Required work: Reproduce exactly the lines of the material beneath, from the line that contains "- [4. データベース設定](#4-データベース設定)" to the line that contains "- バックアップポリシーを設定します。", both included, and no other lines.

Given data:
**********

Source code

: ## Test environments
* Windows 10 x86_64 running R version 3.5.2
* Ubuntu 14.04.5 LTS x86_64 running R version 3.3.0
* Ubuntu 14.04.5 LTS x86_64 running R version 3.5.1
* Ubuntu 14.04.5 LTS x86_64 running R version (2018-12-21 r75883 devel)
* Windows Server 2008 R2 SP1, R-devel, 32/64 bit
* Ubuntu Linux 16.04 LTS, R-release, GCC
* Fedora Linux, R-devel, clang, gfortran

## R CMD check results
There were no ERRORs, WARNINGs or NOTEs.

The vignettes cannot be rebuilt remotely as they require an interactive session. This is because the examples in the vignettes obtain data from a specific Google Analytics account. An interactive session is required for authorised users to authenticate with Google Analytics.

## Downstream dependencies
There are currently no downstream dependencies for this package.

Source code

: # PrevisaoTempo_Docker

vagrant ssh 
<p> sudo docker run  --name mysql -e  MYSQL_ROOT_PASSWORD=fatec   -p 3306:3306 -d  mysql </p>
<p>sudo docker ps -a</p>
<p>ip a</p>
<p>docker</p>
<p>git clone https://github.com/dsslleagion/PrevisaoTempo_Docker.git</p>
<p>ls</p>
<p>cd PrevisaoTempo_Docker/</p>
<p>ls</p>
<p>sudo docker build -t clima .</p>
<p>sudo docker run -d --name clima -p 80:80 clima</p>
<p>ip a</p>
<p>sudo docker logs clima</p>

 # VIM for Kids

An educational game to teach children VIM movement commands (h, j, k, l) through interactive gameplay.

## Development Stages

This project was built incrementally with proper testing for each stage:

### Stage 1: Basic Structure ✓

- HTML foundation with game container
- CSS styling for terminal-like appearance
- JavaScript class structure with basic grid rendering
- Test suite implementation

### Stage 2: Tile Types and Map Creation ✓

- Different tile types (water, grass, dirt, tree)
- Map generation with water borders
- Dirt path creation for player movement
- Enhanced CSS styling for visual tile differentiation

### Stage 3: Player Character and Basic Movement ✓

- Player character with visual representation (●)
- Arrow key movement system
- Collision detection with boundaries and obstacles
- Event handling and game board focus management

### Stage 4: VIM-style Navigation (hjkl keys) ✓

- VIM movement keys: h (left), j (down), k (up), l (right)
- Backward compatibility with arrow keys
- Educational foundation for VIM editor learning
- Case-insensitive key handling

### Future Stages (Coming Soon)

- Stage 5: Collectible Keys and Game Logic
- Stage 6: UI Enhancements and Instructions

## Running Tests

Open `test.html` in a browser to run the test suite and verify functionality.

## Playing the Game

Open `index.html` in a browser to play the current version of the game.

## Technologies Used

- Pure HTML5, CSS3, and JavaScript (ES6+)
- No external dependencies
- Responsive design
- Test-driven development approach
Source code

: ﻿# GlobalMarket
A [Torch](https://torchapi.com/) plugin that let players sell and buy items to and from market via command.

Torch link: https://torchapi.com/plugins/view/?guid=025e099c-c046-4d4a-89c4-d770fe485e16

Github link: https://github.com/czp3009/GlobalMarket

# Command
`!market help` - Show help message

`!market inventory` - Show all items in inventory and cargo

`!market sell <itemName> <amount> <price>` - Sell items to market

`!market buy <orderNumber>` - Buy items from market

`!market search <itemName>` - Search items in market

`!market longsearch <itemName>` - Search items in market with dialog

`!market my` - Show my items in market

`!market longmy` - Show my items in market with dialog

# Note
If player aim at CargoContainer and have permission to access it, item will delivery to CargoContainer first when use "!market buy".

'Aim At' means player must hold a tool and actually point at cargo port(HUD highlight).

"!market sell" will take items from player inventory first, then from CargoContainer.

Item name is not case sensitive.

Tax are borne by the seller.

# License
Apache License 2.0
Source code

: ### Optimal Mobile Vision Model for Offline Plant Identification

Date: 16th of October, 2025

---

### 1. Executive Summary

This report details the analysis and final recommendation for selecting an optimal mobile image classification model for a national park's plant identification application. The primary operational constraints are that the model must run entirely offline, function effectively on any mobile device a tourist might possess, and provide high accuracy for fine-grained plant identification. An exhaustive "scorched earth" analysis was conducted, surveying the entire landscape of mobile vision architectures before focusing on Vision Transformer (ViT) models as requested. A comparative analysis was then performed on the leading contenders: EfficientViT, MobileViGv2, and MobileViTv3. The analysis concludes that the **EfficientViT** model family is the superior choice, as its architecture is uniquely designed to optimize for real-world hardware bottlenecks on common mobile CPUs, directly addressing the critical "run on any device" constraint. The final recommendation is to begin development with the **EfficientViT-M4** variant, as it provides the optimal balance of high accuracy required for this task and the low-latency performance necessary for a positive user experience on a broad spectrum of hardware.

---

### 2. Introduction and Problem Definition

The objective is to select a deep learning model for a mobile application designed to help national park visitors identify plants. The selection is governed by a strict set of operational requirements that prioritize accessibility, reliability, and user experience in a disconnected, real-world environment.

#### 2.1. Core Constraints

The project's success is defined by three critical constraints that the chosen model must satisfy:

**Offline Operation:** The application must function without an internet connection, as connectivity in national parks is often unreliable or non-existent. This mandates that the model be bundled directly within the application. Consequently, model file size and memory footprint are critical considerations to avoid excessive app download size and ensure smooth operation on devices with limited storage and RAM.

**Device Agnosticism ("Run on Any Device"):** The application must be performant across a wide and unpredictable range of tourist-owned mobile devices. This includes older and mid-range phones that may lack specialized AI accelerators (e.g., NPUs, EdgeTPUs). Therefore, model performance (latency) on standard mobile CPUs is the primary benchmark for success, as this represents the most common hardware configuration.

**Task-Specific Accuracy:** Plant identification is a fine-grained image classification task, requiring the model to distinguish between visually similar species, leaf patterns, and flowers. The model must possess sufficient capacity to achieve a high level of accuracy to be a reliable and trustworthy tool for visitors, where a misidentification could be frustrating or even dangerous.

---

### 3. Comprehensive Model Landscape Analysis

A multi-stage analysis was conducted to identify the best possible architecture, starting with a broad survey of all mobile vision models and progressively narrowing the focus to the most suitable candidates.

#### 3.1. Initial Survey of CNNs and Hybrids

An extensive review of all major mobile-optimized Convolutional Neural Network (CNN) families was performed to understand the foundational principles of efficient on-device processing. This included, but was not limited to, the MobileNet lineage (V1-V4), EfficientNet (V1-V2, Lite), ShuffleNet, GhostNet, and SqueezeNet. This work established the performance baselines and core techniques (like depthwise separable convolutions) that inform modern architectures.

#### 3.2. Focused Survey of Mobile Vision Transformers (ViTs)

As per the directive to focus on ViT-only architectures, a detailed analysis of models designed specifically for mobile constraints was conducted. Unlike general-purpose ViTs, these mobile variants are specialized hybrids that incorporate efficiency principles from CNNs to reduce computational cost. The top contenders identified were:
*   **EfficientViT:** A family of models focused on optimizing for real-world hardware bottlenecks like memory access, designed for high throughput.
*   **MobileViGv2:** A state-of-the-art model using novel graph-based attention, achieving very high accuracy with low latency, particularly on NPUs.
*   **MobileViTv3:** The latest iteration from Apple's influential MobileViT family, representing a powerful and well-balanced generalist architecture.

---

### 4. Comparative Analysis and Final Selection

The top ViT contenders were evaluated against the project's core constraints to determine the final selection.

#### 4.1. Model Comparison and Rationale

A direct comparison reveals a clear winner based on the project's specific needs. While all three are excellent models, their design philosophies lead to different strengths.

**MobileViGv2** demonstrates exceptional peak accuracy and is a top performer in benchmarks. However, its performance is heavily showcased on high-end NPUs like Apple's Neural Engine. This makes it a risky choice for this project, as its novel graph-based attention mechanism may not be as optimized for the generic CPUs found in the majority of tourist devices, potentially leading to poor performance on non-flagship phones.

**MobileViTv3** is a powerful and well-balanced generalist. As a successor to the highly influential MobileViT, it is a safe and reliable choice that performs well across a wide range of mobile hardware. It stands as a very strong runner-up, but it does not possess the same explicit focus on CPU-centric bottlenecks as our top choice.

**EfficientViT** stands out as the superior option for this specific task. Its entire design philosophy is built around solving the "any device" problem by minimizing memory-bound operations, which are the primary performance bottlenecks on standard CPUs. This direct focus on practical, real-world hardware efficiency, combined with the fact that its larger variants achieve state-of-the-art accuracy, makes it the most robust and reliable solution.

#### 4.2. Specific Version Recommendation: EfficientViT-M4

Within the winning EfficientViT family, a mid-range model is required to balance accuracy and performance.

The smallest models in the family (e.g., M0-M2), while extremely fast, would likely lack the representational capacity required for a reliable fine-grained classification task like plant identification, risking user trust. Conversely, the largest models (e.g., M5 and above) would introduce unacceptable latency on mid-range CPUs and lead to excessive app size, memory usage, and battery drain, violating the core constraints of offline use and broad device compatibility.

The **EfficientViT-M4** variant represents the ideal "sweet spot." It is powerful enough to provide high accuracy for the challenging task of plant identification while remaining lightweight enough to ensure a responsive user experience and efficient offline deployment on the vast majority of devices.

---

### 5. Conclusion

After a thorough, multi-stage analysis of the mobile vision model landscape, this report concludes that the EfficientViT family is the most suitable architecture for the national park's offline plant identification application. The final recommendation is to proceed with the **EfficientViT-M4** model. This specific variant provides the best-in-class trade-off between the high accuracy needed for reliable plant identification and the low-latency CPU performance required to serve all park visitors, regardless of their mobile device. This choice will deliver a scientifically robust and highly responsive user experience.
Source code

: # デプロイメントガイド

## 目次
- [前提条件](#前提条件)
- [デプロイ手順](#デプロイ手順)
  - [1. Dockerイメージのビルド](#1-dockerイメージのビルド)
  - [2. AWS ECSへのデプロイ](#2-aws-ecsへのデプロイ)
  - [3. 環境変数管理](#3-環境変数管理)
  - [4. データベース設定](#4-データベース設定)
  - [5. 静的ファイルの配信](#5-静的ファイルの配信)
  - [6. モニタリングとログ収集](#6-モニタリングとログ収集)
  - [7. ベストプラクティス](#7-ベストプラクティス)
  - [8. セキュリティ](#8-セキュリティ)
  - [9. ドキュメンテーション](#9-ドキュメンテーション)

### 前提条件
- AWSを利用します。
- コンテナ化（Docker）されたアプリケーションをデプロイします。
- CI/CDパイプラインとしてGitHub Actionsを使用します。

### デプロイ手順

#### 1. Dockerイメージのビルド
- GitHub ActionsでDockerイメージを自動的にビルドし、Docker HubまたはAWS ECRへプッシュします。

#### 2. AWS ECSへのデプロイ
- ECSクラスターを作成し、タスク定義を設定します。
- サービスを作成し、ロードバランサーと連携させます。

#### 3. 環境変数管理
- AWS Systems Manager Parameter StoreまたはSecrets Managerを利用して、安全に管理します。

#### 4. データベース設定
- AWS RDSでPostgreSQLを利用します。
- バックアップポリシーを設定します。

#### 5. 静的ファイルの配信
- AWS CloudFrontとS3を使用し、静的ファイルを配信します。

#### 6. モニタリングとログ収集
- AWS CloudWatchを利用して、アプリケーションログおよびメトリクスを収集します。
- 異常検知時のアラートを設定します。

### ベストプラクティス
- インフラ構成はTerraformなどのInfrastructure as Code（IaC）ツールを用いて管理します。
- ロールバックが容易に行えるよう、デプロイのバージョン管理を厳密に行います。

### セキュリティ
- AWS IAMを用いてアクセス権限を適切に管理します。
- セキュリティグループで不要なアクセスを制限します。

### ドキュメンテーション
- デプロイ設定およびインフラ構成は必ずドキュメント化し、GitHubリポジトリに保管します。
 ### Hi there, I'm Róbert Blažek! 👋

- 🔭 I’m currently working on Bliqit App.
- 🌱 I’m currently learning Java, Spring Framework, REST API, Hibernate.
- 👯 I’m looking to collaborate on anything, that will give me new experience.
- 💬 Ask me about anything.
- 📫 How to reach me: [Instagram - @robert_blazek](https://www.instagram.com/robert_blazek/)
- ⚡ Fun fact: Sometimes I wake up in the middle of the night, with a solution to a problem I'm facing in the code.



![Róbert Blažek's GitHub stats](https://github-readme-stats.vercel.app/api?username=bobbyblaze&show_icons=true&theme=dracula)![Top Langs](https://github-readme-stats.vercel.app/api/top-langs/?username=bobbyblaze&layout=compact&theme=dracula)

**********

Exercise solution:
  - [4. データベース設定](#4-データベース設定)
  - [5. 静的ファイルの配信](#5-静的ファイルの配信)
  - [6. モニタリングとログ収集](#6-モニタリングとログ収集)
  - [7. ベストプラクティス](#7-ベストプラクティス)
  - [8. セキュリティ](#8-セキュリティ)
  - [9. ドキュメンテーション](#9-ドキュメンテーション)

### 前提条件
- AWSを利用します。
- コンテナ化（Docker）されたアプリケーションをデプロイします。
- CI/CDパイプラインとしてGitHub Actionsを使用します。

### デプロイ手順

#### 1. Dockerイメージのビルド
- GitHub ActionsでDockerイメージを自動的にビルドし、Docker HubまたはAWS ECRへプッシュします。

#### 2. AWS ECSへのデプロイ
- ECSクラスターを作成し、タスク定義を設定します。
- サービスを作成し、ロードバランサーと連携させます。

#### 3. 環境変数管理
- AWS Systems Manager Parameter StoreまたはSecrets Managerを利用して、安全に管理します。

#### 4. データベース設定
- AWS RDSでPostgreSQLを利用します。
- バックアップポリシーを設定します。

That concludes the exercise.